Task:
Transcribe the records in full, keeping every word exactly as given.

Stored items from a collection:
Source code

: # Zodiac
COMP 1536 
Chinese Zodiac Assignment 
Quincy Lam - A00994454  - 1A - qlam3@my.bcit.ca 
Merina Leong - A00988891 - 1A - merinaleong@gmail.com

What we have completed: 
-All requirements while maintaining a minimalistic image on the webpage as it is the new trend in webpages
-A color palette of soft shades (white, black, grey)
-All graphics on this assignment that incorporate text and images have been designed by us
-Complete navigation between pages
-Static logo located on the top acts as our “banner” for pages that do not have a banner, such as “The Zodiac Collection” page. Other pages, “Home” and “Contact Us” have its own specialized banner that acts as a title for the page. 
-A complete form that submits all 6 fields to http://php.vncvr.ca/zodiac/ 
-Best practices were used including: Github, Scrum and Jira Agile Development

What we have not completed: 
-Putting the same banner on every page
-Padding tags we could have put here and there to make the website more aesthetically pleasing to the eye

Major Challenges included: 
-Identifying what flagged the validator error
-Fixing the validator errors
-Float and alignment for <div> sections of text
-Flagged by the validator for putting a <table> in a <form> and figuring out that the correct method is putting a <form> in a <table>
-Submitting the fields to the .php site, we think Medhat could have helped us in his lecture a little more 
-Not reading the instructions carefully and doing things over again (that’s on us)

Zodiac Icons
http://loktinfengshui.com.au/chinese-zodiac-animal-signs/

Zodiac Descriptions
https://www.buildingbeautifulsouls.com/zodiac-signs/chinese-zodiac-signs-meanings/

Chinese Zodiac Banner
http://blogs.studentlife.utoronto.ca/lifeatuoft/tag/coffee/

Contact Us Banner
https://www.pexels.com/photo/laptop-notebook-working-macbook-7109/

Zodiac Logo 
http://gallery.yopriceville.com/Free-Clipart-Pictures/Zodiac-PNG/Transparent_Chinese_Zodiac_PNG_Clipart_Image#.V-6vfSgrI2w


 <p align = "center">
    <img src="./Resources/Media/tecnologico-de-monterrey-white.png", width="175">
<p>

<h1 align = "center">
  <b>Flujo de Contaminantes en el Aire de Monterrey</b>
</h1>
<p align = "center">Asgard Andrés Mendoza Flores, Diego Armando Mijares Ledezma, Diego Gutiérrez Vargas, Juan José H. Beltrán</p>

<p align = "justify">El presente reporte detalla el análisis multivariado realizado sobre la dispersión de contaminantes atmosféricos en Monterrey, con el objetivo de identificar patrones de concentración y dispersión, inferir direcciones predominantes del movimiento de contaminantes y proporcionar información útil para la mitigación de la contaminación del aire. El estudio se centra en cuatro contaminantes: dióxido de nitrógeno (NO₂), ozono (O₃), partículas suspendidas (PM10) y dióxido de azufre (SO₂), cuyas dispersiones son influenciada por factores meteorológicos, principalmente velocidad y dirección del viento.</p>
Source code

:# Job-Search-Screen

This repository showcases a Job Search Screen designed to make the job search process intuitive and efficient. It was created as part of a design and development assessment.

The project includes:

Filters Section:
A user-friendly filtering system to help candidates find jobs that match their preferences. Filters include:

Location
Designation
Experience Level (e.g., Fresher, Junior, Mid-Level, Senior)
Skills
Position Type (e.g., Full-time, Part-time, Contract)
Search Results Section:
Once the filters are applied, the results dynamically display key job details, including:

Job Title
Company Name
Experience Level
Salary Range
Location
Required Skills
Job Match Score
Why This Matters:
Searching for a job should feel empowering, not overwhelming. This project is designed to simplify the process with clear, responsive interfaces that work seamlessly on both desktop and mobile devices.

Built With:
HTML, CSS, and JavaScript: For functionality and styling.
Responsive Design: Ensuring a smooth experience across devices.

Result of the task:
Source code

: # Zodiac
COMP 1536 
Chinese Zodiac Assignment 
Quincy Lam - A00994454  - 1A - qlam3@my.bcit.ca 
Merina Leong - A00988891 - 1A - merinaleong@gmail.com

What we have completed: 
-All requirements while maintaining a minimalistic image on the webpage as it is the new trend in webpages
-A color palette of soft shades (white, black, grey)
-All graphics on this assignment that incorporate text and images have been designed by us
-Complete navigation between pages
-Static logo located on the top acts as our “banner” for pages that do not have a banner, such as “The Zodiac Collection” page. Other pages, “Home” and “Contact Us” have its own specialized banner that acts as a title for the page. 
-A complete form that submits all 6 fields to http://php.vncvr.ca/zodiac/ 
-Best practices were used including: Github, Scrum and Jira Agile Development

What we have not completed: 
-Putting the same banner on every page
-Padding tags we could have put here and there to make the website more aesthetically pleasing to the eye

Major Challenges included: 
-Identifying what flagged the validator error
-Fixing the validator errors
-Float and alignment for <div> sections of text
-Flagged by the validator for putting a <table> in a <form> and figuring out that the correct method is putting a <form> in a <table>
-Submitting the fields to the .php site, we think Medhat could have helped us in his lecture a little more 
-Not reading the instructions carefully and doing things over again (that’s on us)

Zodiac Icons
http://loktinfengshui.com.au/chinese-zodiac-animal-signs/

Zodiac Descriptions
https://www.buildingbeautifulsouls.com/zodiac-signs/chinese-zodiac-signs-meanings/

Chinese Zodiac Banner
http://blogs.studentlife.utoronto.ca/lifeatuoft/tag/coffee/

Contact Us Banner
https://www.pexels.com/photo/laptop-notebook-working-macbook-7109/

Zodiac Logo 
http://gallery.yopriceville.com/Free-Clipart-Pictures/Zodiac-PNG/Transparent_Chinese_Zodiac_PNG_Clipart_Image#.V-6vfSgrI2w


 <p align = "center">
    <img src="./Resources/Media/tecnologico-de-monterrey-white.png", width="175">
<p>

<h1 align = "center">
  <b>Flujo de Contaminantes en el Aire de Monterrey</b>
</h1>
<p align = "center">Asgard Andrés Mendoza Flores, Diego Armando Mijares Ledezma, Diego Gutiérrez Vargas, Juan José H. Beltrán</p>

<p align = "justify">El presente reporte detalla el análisis multivariado realizado sobre la dispersión de contaminantes atmosféricos en Monterrey, con el objetivo de identificar patrones de concentración y dispersión, inferir direcciones predominantes del movimiento de contaminantes y proporcionar información útil para la mitigación de la contaminación del aire. El estudio se centra en cuatro contaminantes: dióxido de nitrógeno (NO₂), ozono (O₃), partículas suspendidas (PM10) y dióxido de azufre (SO₂), cuyas dispersiones son influenciada por factores meteorológicos, principalmente velocidad y dirección del viento.</p>
Source code

:# Job-Search-Screen

This repository showcases a Job Search Screen designed to make the job search process intuitive and efficient. It was created as part of a design and development assessment.

The project includes:

Filters Section:
A user-friendly filtering system to help candidates find jobs that match their preferences. Filters include:

Location
Designation
Experience Level (e.g., Fresher, Junior, Mid-Level, Senior)
Skills
Position Type (e.g., Full-time, Part-time, Contract)
Search Results Section:
Once the filters are applied, the results dynamically display key job details, including:

Job Title
Company Name
Experience Level
Salary Range
Location
Required Skills
Job Match Score
Why This Matters:
Searching for a job should feel empowering, not overwhelming. This project is designed to simplify the process with clear, responsive interfaces that work seamlessly on both desktop and mobile devices.

Built With:
HTML, CSS, and JavaScript: For functionality and styling.
Responsive Design: Ensuring a smooth experience across devices.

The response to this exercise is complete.